In the data that follows, every line containing the word "不含继承的" should be returned.

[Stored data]
────

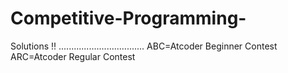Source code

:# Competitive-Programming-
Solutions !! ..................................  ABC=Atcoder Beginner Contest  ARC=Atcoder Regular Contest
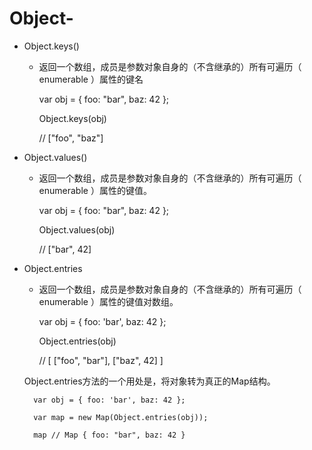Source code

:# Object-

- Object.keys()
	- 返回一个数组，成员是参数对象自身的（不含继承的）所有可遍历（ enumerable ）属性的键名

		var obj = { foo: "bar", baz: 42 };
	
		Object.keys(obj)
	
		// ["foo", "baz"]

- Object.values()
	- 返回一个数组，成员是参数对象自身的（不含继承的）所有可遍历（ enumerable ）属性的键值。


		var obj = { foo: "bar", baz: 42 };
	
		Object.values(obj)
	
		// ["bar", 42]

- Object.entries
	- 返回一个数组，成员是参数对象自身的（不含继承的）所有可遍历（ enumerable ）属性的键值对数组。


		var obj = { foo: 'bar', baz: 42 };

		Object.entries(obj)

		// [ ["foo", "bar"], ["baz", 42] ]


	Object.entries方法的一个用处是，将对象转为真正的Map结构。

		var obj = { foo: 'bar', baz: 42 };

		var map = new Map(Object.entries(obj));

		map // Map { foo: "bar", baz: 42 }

────

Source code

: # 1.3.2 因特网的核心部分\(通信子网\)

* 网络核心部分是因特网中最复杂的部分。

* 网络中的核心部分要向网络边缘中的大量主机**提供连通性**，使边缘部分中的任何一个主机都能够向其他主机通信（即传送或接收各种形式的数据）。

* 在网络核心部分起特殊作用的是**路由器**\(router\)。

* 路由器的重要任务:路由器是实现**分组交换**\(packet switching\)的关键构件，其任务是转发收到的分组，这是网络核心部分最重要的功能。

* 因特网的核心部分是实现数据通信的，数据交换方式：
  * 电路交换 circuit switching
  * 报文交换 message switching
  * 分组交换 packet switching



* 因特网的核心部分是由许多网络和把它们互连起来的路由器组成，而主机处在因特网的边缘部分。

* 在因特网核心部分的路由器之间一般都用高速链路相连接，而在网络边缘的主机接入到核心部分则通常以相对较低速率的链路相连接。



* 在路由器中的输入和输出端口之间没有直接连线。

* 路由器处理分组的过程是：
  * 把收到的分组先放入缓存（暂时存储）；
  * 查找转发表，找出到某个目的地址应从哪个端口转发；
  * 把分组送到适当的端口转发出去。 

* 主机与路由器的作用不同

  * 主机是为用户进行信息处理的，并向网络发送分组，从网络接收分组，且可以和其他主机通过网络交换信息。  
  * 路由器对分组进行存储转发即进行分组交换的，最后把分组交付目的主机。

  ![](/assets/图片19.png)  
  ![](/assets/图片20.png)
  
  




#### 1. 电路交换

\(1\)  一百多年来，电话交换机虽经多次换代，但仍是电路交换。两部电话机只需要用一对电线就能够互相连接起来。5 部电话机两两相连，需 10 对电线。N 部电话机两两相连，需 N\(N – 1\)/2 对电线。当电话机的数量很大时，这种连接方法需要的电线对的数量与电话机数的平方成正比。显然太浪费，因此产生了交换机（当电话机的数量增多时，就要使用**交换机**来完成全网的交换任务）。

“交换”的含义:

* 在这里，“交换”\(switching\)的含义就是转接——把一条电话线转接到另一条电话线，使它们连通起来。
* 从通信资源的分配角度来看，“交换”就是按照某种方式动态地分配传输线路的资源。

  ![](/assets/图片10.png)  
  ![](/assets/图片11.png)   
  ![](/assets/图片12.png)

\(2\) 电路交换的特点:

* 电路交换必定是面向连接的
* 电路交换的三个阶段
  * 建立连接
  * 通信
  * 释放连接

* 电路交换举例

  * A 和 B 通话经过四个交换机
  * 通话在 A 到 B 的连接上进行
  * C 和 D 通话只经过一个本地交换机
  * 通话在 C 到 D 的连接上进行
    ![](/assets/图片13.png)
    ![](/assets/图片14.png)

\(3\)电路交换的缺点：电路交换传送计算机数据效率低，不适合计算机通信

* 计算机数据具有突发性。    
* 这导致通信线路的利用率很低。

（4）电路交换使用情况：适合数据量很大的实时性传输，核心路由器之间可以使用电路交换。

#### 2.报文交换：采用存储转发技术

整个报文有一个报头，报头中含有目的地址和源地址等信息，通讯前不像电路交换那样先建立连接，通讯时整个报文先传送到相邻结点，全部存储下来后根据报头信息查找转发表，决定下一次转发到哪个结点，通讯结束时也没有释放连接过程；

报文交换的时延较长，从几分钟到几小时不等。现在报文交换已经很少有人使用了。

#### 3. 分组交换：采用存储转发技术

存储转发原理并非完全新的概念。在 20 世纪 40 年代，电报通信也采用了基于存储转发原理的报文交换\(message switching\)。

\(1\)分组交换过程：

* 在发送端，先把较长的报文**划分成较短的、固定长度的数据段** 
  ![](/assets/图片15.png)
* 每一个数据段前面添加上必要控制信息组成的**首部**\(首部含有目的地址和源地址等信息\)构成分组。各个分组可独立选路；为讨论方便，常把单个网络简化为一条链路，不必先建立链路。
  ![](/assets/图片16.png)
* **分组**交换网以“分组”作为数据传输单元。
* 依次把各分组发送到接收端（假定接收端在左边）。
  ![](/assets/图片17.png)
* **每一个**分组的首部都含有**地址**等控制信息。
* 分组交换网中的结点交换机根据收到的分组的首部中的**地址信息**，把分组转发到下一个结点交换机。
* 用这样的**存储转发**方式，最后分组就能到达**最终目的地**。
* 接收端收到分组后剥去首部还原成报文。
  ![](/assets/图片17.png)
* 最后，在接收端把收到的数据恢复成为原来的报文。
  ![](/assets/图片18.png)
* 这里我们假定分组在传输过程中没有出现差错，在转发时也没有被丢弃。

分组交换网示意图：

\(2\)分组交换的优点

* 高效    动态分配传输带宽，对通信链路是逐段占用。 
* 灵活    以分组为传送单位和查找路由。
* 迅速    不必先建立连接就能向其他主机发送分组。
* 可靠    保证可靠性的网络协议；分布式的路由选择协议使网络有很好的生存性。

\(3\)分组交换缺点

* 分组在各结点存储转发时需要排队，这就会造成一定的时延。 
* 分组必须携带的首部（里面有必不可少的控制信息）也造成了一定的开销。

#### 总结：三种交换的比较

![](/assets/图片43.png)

────

_Worked solution_
	- 返回一个数组，成员是参数对象自身的（不含继承的）所有可遍历（ enumerable ）属性的键名
	- 返回一个数组，成员是参数对象自身的（不含继承的）所有可遍历（ enumerable ）属性的键值。
	- 返回一个数组，成员是参数对象自身的（不含继承的）所有可遍历（ enumerable ）属性的键值对数组。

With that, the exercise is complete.